What is expected: Every line with the word "label" in it should be extracted from the data that follows.

────

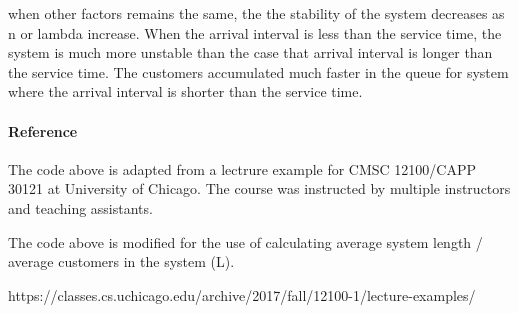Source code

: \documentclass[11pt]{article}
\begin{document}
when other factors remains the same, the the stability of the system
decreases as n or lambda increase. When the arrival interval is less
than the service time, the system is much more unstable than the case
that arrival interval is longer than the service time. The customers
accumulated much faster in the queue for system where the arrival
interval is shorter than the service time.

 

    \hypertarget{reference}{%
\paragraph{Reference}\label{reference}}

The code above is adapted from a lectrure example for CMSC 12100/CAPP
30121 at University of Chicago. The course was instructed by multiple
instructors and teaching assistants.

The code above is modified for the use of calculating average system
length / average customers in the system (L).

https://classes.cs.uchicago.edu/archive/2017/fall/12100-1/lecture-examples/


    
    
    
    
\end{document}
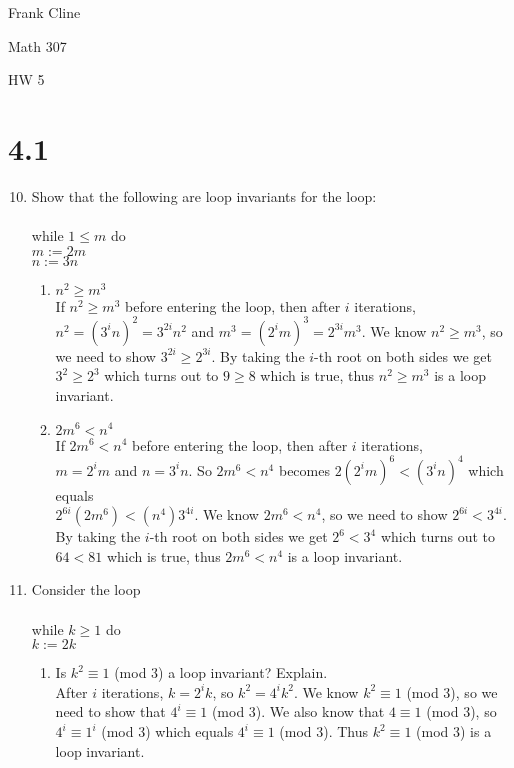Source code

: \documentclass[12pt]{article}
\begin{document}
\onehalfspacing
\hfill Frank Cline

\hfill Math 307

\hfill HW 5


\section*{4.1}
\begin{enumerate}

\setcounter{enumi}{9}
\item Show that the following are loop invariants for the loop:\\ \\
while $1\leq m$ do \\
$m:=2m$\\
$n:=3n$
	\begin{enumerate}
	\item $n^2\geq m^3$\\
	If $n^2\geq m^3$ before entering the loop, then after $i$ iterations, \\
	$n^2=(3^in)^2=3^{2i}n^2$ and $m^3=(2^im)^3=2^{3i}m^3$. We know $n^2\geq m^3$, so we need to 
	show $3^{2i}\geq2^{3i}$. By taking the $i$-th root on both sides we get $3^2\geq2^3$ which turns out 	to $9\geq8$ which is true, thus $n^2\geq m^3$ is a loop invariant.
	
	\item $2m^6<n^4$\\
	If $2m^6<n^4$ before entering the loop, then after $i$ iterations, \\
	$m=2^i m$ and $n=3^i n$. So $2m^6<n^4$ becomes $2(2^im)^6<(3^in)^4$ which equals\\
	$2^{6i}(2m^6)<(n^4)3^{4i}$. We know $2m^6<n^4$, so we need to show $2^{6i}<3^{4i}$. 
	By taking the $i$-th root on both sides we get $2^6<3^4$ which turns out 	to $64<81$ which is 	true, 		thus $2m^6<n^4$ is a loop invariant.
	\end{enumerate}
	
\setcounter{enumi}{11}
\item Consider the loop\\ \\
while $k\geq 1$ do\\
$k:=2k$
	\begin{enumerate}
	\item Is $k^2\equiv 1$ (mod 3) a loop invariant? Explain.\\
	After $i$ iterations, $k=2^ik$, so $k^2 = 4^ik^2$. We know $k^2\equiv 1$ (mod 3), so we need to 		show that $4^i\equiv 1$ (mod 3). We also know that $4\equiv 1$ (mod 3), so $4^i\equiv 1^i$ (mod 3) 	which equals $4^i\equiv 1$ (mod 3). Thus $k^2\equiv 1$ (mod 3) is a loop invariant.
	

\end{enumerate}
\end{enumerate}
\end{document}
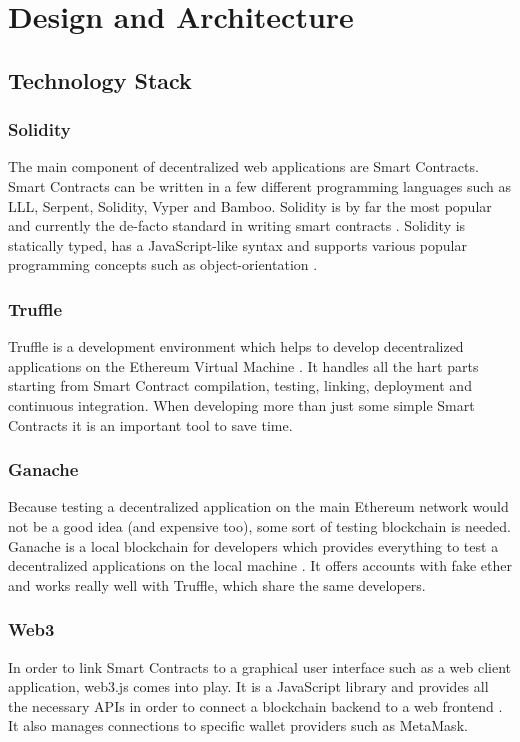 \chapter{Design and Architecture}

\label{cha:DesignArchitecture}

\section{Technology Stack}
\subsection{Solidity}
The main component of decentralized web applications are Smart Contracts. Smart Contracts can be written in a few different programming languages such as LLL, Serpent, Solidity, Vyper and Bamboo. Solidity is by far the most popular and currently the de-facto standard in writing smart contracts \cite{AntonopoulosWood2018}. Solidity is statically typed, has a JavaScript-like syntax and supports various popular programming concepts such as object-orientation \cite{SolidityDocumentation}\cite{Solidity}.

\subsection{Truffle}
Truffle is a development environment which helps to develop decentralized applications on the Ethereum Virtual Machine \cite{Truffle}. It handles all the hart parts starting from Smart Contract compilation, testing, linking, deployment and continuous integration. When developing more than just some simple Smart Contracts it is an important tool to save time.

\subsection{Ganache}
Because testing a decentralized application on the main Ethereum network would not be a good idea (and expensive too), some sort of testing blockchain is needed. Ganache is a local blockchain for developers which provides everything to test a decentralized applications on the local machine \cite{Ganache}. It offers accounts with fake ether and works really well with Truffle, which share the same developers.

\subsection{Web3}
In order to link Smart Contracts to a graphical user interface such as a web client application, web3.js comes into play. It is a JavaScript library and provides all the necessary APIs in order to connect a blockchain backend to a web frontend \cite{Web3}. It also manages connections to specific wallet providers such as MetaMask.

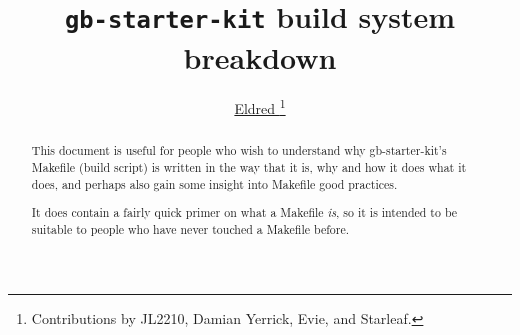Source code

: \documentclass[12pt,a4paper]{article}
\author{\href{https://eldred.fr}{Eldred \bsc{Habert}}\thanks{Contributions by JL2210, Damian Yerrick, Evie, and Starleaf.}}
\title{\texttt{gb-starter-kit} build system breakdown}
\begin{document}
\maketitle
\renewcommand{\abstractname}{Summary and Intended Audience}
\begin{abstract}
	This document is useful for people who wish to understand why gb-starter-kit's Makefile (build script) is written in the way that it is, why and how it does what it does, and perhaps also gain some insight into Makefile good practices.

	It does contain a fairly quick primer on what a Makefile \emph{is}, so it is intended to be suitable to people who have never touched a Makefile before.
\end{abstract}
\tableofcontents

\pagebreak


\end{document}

────

Task result:
\paragraph{Reference}\label{reference}}
\label{cha:DesignArchitecture}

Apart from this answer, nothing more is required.